Components of Interest Expense (1)
(In millions)

Year Ended
December 31, 2021
Interest expense on debt obligations $ 359
Capitalized interest (2 )
Accretion of Windstream settlement payable 12
Amortization of deferred financing cost and debt discounts (2) 45
Premium on early repayment of debt (3) 31
Swap termination (4) 11
Interest expense, net (5) $ 456

________________________
(1) These ranges represent management’s best estimates based on the underlying assumptions as of the date of this press release. Future acquisitions, capital market transactions, changes in market conditions, and other factors are excluded from our projections. There can be no assurance that our actual results will not differ materially from the estimates set forth above.
(2) Includes the write-off of approximately $27 million of deferred financing costs related to the early repayment of our 8.25% Senior Notes due 2023, of our 6.00% Senior Notes due 2023, and of our 7.125% Senior Notes due 2024.
(3) Represents the premium paid on the early repayment of our 8.25% Senior Notes due 2023, of our 6.00% Senior Notes due 2023, and of our 7.125% Senior Notes due 2024.
(4) Represents recognition of deferred interest expense attributable to the discontinuance of hedge accounting on interest rate swaps.

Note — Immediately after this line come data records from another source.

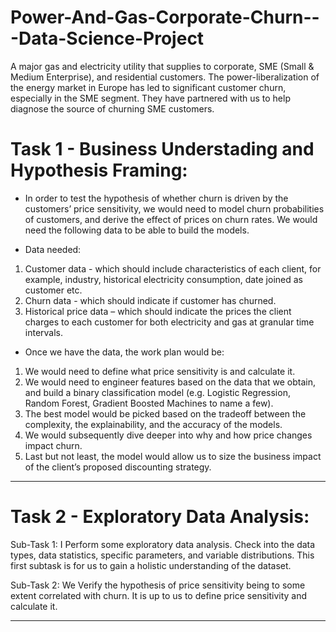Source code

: # Power-And-Gas-Corporate-Churn---Data-Science-Project
A major gas and electricity utility that supplies to corporate, SME (Small &amp; Medium Enterprise), and residential customers. The power-liberalization of the energy market in Europe has led to significant customer churn, especially in the SME segment. They have partnered with us to help diagnose the source of churning SME customers.





# Task 1 - Business Understading and Hypothesis Framing: 

- In order to test the hypothesis of whether churn is driven by the customers’ price sensitivity, we
would need to model churn probabilities of customers, and derive the effect of prices on churn
rates. We would need the following data to be able to build the models.

- Data needed:

1. Customer data - which should include characteristics of each client, for example,
industry, historical electricity consumption, date joined as customer etc.
2. Churn data - which should indicate if customer has churned.
3. Historical price data – which should indicate the prices the client charges to each
customer for both electricity and gas at granular time intervals.

- Once we have the data, the work plan would be:

1. We would need to define what price sensitivity is and calculate it.
2. We would need to engineer features based on the data that we obtain, and build a
binary classification model (e.g. Logistic Regression, Random Forest, Gradient Boosted
Machines to name a few).
3. The best model would be picked based on the tradeoff between the complexity, the
explainability, and the accuracy of the models.
4. We would subsequently dive deeper into why and how price changes impact churn.
5. Last but not least, the model would allow us to size the business impact of the client’s
proposed discounting strategy.
-----------------------------------------------------------------------------------------------------------------------------------------------------------------------

# Task 2 - Exploratory Data Analysis:

Sub-Task 1:
I Perform some exploratory data analysis. Check into the data types, data statistics, specific parameters, and variable distributions. This first subtask is for us to gain a holistic understanding of the dataset.

Sub-Task 2:
We Verify the hypothesis of price sensitivity being to some extent correlated with churn. It is up to us to define price sensitivity and calculate it.


-----------------------------------------------------------------------------------------------------------------------------------------------------------------------
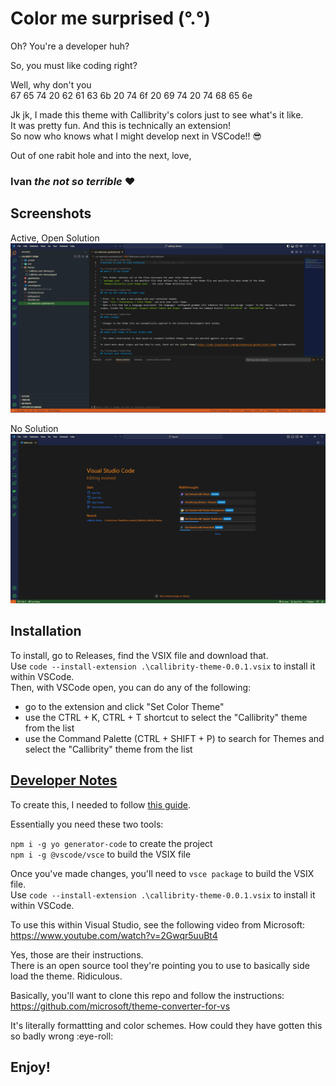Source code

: # Color me surprised (°.°)

Oh? You're a developer huh?

So, you must like coding right?

Well, why don't you\
67 65 74 20 62 61 63 6b 20 74 6f 20 69 74 20 74 68 65 6e

Jk jk, I made this theme with Callibrity's colors just to see what's it like.\
It was pretty fun. And this is technically an extension!\
So now who knows what I might develop next in VSCode!! 😎

Out of one rabit hole and into the next, love,

### Ivan _the not so terrible_ ❤️

## Screenshots

Active, Open Solution
![Active Solution](./images/ActiveOpenSolution.png)

No Solution
![No Solution](./images/NoSolution.png)

## Installation

To install, go to Releases, find the VSIX file and download that.\
Use `code --install-extension .\callibrity-theme-0.0.1.vsix` to install it within VSCode.\
Then, with VSCode open, you can do any of the following:

- go to the extension and click "Set Color Theme"
- use the CTRL + K, CTRL + T shortcut to select the "Callibrity" theme from the list
- use the Command Palette (CTRL + SHIFT + P) to search for Themes and select the "Callibrity" theme from the list

## <u>Developer Notes</u>

To create this, I needed to follow [this guide](https://code.visualstudio.com/api/extension-guides/color-theme#create-a-new-color-theme).

Essentially you need these two tools:

`npm i -g yo generator-code` to create the project\
`npm i -g @vscode/vsce` to build the VSIX file

Once you've made changes, you'll need to `vsce package` to build the VSIX file.\
Use `code --install-extension .\callibrity-theme-0.0.1.vsix` to install it within VSCode.

To use this within Visual Studio, see the following video from Microsoft: <https://www.youtube.com/watch?v=2Gwqr5uuBt4>

Yes, those are their instructions.\
There is an open source tool they're pointing you to use to basically side load the theme. Ridiculous.

Basically, you'll want to clone this repo and follow the instructions: <https://github.com/microsoft/theme-converter-for-vs>

It's literally formattting and color schemes. How could they have gotten this so badly wrong :eye-roll:

## **Enjoy!**
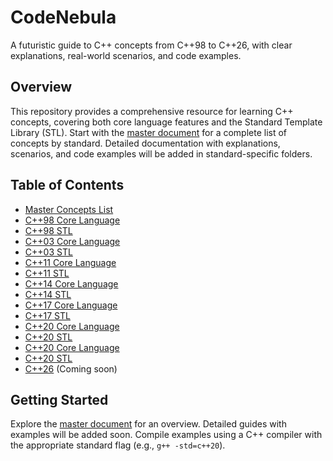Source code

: # CodeNebula
A futuristic guide to C++ concepts from C++98 to C++26, with clear explanations, real-world scenarios, and code examples.

## Overview
This repository provides a comprehensive resource for learning C++ concepts, covering both core language features and the Standard Template Library (STL). Start with the [master document](./docs/cpp_concepts_master.md) for a complete list of concepts by standard. Detailed documentation with explanations, scenarios, and code examples will be added in standard-specific folders.

## Table of Contents
- [Master Concepts List](./docs/cpp_concepts_master.md)
- [C++98 Core Language](./docs/C++98/core_language.md)
- [C++98 STL](./docs/C++98/stl_concepts.md)
- [C++03 Core Language](./docs/C++03/core_language.md)
- [C++03 STL](./docs/C++03/stl_concepts.md)
- [C++11 Core Language](./docs/C++11/core_language.md)
- [C++11 STL](./docs/C++11/stl_concepts.md)
- [C++14 Core Language](./docs/C++14/core_language.md)
- [C++14 STL](./docs/C++14/stl_concepts.md)
- [C++17 Core Language](./docs/C++17/core_language.md)
- [C++17 STL](./docs/C++17/stl_concepts.md)
- [C++20 Core Language](./docs/C++20/core_language.md)
- [C++20 STL](./docs/C++20/stl_concepts.md)
- [C++20 Core Language](./docs/C++23/core_language.md)
- [C++20 STL](./docs/C++23/stl_concepts.md)
- [C++26](./docs/C++26/) (Coming soon)

## Getting Started
Explore the [master document](./docs/cpp_concepts_master.md) for an overview. Detailed guides with examples will be added soon. Compile examples using a C++ compiler with the appropriate standard flag (e.g., `g++ -std=c++20`).
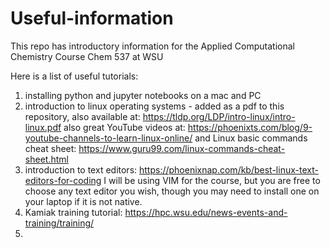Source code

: # Useful-information
This repo has introductory information for the Applied Computational Chemistry Course Chem 537 at WSU

Here is a list of useful tutorials:

1) installing python and jupyter notebooks on a mac and PC
2) introduction to linux operating systems - added as a pdf to this repository, also available at: https://tldp.org/LDP/intro-linux/intro-linux.pdf also great YouTube videos at: https://phoenixts.com/blog/9-youtube-channels-to-learn-linux-online/  and Linux basic commands cheat sheet: https://www.guru99.com/linux-commands-cheat-sheet.html
3) introduction to text editors: https://phoenixnap.com/kb/best-linux-text-editors-for-coding   I will be using VIM for the course, but you are free to choose any text editor you wish, though you may need to install one on your laptop if it is not native. 
4) Kamiak training tutorial: https://hpc.wsu.edu/news-events-and-training/training/
5) 
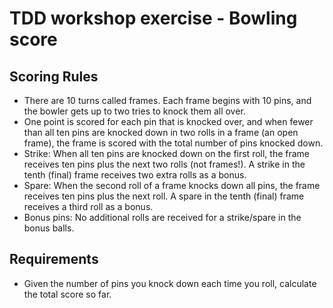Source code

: # TDD workshop exercise - Bowling score

## Scoring Rules
- There are 10 turns called frames. Each frame begins with 10 pins, and the bowler gets up to two tries to knock them all over.
- One point is scored for each pin that is knocked over, and when fewer than all ten pins are knocked down in two rolls in a frame (an open frame), the frame is scored with the total number of pins knocked down. 
- Strike: When all ten pins are knocked down on the first roll, the frame receives ten pins plus the next two rolls (not frames!). A strike in the tenth (final) frame receives two extra rolls as a bonus.
- Spare: When the second roll of a frame knocks down all pins, the frame receives ten pins plus the next roll. A spare in the tenth (final) frame receives a third roll as a bonus.
- Bonus pins: No additional rolls are received for a strike/spare in the bonus balls. 

## Requirements
- Given the number of pins you knock down each time you roll, calculate the total score so far.



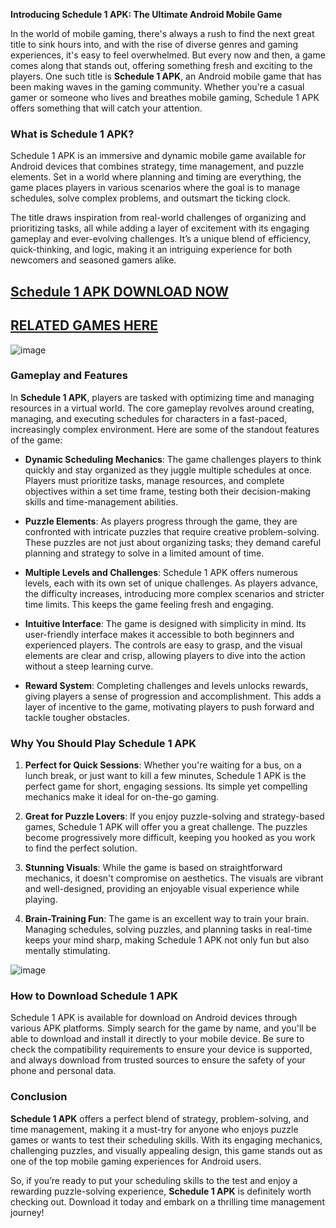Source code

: **Introducing Schedule 1 APK: The Ultimate Android Mobile Game**

In the world of mobile gaming, there's always a rush to find the next great title to sink hours into, and with the rise of diverse genres and gaming experiences, it's easy to feel overwhelmed. But every now and then, a game comes along that stands out, offering something fresh and exciting to the players. One such title is **Schedule 1 APK**, an Android mobile game that has been making waves in the gaming community. Whether you're a casual gamer or someone who lives and breathes mobile gaming, Schedule 1 APK offers something that will catch your attention.

### What is Schedule 1 APK?

Schedule 1 APK is an immersive and dynamic mobile game available for Android devices that combines strategy, time management, and puzzle elements. Set in a world where planning and timing are everything, the game places players in various scenarios where the goal is to manage schedules, solve complex problems, and outsmart the ticking clock.

The title draws inspiration from real-world challenges of organizing and prioritizing tasks, all while adding a layer of excitement with its engaging gameplay and ever-evolving challenges. It’s a unique blend of efficiency, quick-thinking, and logic, making it an intriguing experience for both newcomers and seasoned gamers alike.

## [Schedule 1 APK DOWNLOAD NOW](https://tinyurl.com/mtnzz3pc)

## [RELATED GAMES HERE](https://seruapk.com/)

![image](https://github.com/user-attachments/assets/0e6692f6-b06e-4ede-ba0f-b35da2ce7e56)


### Gameplay and Features

In **Schedule 1 APK**, players are tasked with optimizing time and managing resources in a virtual world. The core gameplay revolves around creating, managing, and executing schedules for characters in a fast-paced, increasingly complex environment. Here are some of the standout features of the game:

- **Dynamic Scheduling Mechanics**: The game challenges players to think quickly and stay organized as they juggle multiple schedules at once. Players must prioritize tasks, manage resources, and complete objectives within a set time frame, testing both their decision-making skills and time-management abilities.

- **Puzzle Elements**: As players progress through the game, they are confronted with intricate puzzles that require creative problem-solving. These puzzles are not just about organizing tasks; they demand careful planning and strategy to solve in a limited amount of time.

- **Multiple Levels and Challenges**: Schedule 1 APK offers numerous levels, each with its own set of unique challenges. As players advance, the difficulty increases, introducing more complex scenarios and stricter time limits. This keeps the game feeling fresh and engaging.

- **Intuitive Interface**: The game is designed with simplicity in mind. Its user-friendly interface makes it accessible to both beginners and experienced players. The controls are easy to grasp, and the visual elements are clear and crisp, allowing players to dive into the action without a steep learning curve.

- **Reward System**: Completing challenges and levels unlocks rewards, giving players a sense of progression and accomplishment. This adds a layer of incentive to the game, motivating players to push forward and tackle tougher obstacles.

### Why You Should Play Schedule 1 APK

1. **Perfect for Quick Sessions**: Whether you're waiting for a bus, on a lunch break, or just want to kill a few minutes, Schedule 1 APK is the perfect game for short, engaging sessions. Its simple yet compelling mechanics make it ideal for on-the-go gaming.

2. **Great for Puzzle Lovers**: If you enjoy puzzle-solving and strategy-based games, Schedule 1 APK will offer you a great challenge. The puzzles become progressively more difficult, keeping you hooked as you work to find the perfect solution.

3. **Stunning Visuals**: While the game is based on straightforward mechanics, it doesn't compromise on aesthetics. The visuals are vibrant and well-designed, providing an enjoyable visual experience while playing.

4. **Brain-Training Fun**: The game is an excellent way to train your brain. Managing schedules, solving puzzles, and planning tasks in real-time keeps your mind sharp, making Schedule 1 APK not only fun but also mentally stimulating.

![image](https://github.com/user-attachments/assets/5d473aa3-264c-4633-8bdf-5be50267beaa)


### How to Download Schedule 1 APK

Schedule 1 APK is available for download on Android devices through various APK platforms. Simply search for the game by name, and you'll be able to download and install it directly to your mobile device. Be sure to check the compatibility requirements to ensure your device is supported, and always download from trusted sources to ensure the safety of your phone and personal data.

### Conclusion

**Schedule 1 APK** offers a perfect blend of strategy, problem-solving, and time management, making it a must-try for anyone who enjoys puzzle games or wants to test their scheduling skills. With its engaging mechanics, challenging puzzles, and visually appealing design, this game stands out as one of the top mobile gaming experiences for Android users.

So, if you’re ready to put your scheduling skills to the test and enjoy a rewarding puzzle-solving experience, **Schedule 1 APK** is definitely worth checking out. Download it today and embark on a thrilling time management journey!
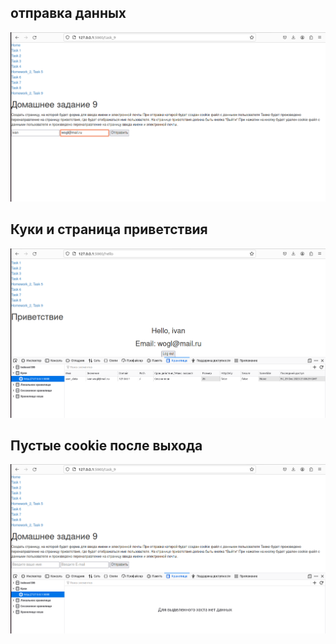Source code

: ## отправка данных
![image](images/HW_2_1.png)
## Куки и страница приветствия
![image](images/HW_2_cookie.png)
## Пустые cookie после выхода
![image](images/HW_2_logout_cookie_empty.png)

NON-GAAP FINANCIAL MEASURES

We refer to EBITDA, Adjusted EBITDA, Funds From Operations (“FFO”) (as defined by the National Association of Real Estate Investment Trusts (“NAREIT”)) and Adjusted Funds From Operations (“AFFO”) in our analysis of our results of operations, which are not required by, or presented in accordance with, accounting principles generally accepted in the United States (“GAAP”). While we believe that net income, as defined by GAAP, is the most appropriate earnings measure, we also believe that EBITDA, Adjusted EBITDA, FFO and AFFO are important non-GAAP supplemental measures of operating performance for a REIT.

We define “EBITDA” as net income, as defined by GAAP, before interest expense, provision for income taxes and depreciation and amortization. We define “Adjusted EBITDA” as EBITDA before stock-based compensation expense and the impact, which may be recurring in nature, of transaction and integration related costs, costs associated with Windstream’s bankruptcy, costs associated with litigation claims made against us, and costs associated with the implementation of our enterprise resource planning system, (collectively, “Transaction Related and Other Costs”), costs related to the settlement with Windstream, goodwill impairment charges, executive severance costs, amortization of non-cash rights-of-use, the write off of unamortized deferred financing costs, costs incurred as a result of the early repayment of debt, including early tender and redemption premiums and costs associated with the termination of related hedging activities, gains or losses on dispositions, changes in the fair value of contingent consideration and financial instruments, and other similar or infrequent items (although we may not have had such charges in the periods presented). Adjusted EBITDA includes adjustments to reflect the Company’s share of Adjusted EBITDA from unconsolidated entities. We believe EBITDA and Adjusted EBITDA are important supplemental measures to net income because they provide additional information to evaluate our operating performance on an unleveraged basis. In addition, Adjusted EBITDA is calculated similar to defined terms in our material debt agreements used to determine compliance with specific financial covenants. Since EBITDA and Adjusted EBITDA are not measures calculated in accordance with GAAP, they should not be considered as alternatives to net income determined in accordance with GAAP.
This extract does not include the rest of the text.